LEDs are usually dimmer than Xenons. They look cool as daytime markers, but not sure about great advantages at night.


----------



## VWNCC (Jan 12, 2010)

After reading your complaint, I am so glad I didn't order the full LED headlamps option...so glad I can get S-line with Bi-xenon in Canada.


----------



## Dan Halen (May 16, 2002)

VWNCC said:


> After reading your complaint, I am so glad I didn't order the full LED headlamps option...so glad I can get S-line with Bi-xenon in Canada.


Hah. It's one viewpoint from a drive of probably one of the only LED cars on the ground in North America. 

I've posted a thread soliciting additional thoughts on ASN. 

Sent from my Nexus 5 using Tapatalk


----------



## VWNCC (Jan 12, 2010)

Dan Halen said:


> Hah. It's one viewpoint from a drive of probably one of the only LED cars on the ground in North America.
> 
> I've posted a thread soliciting additional thoughts on ASN.
> 
> Sent from my Nexus 5 using Tapatalk


I don't see a reason for him to lie.


----------



## Dan Halen (May 16, 2002)

VWNCC said:


> I don't see a reason for him to lie.


Opinion <> lie. I do suspect that we'd have seen complaints elsewhere by now if they were that sorry. There are enough of us keeping up with forums overseas that someone would intercept such complaints.


----------



## VWNCC (Jan 12, 2010)

Dan Halen said:


> Opinion <> lie. I do suspect that we'd have seen complaints elsewhere by now if they were that sorry. There are enough of us keeping up with forums overseas that someone would intercept such complaints.
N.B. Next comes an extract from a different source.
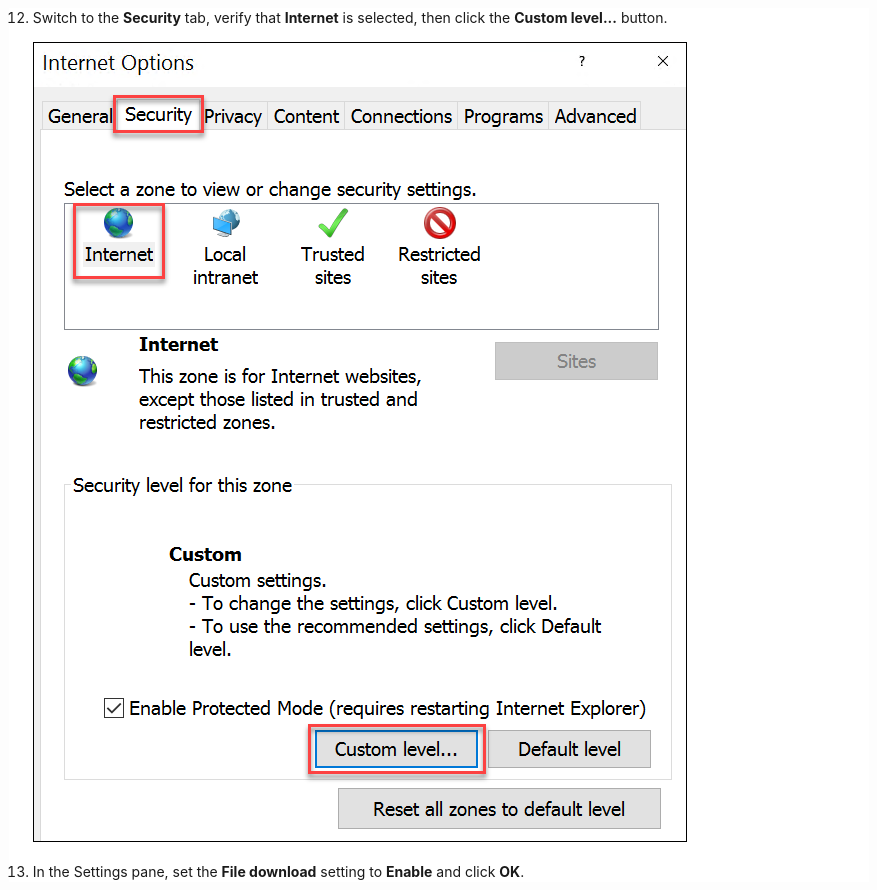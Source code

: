12. Switch to the **Security** tab, verify that **Internet** is selected, then click the **Custom level...** button.

    ![In Internet options, the security tab is selected, the Internet zone is highlighted, and the custom level button is highlighted.](images/Setup/2018-08-15-11-57-11.png "Internet Options Security tab")

13. In the Settings pane, set the **File download** setting to **Enable** and click **OK**.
It depends on what car the driver is coming from though. Like, if one comes from a halogen-based car, he/she probably wouldn't be complaining about the full LED headlamps. It might take someone who comes from a car with good bi-xenon headlamps and is sensitive to these things to notice.


----------



## Dan Halen (May 16, 2002)

VWNCC said:


> It depends on what car the driver is coming from though. Like, if one comes from a halogen-based car, he/she probably wouldn't be complaining about the full LED headlamps. It might take someone who comes from a car with good bi-xenon headlamps and is sensitive to these things to notice.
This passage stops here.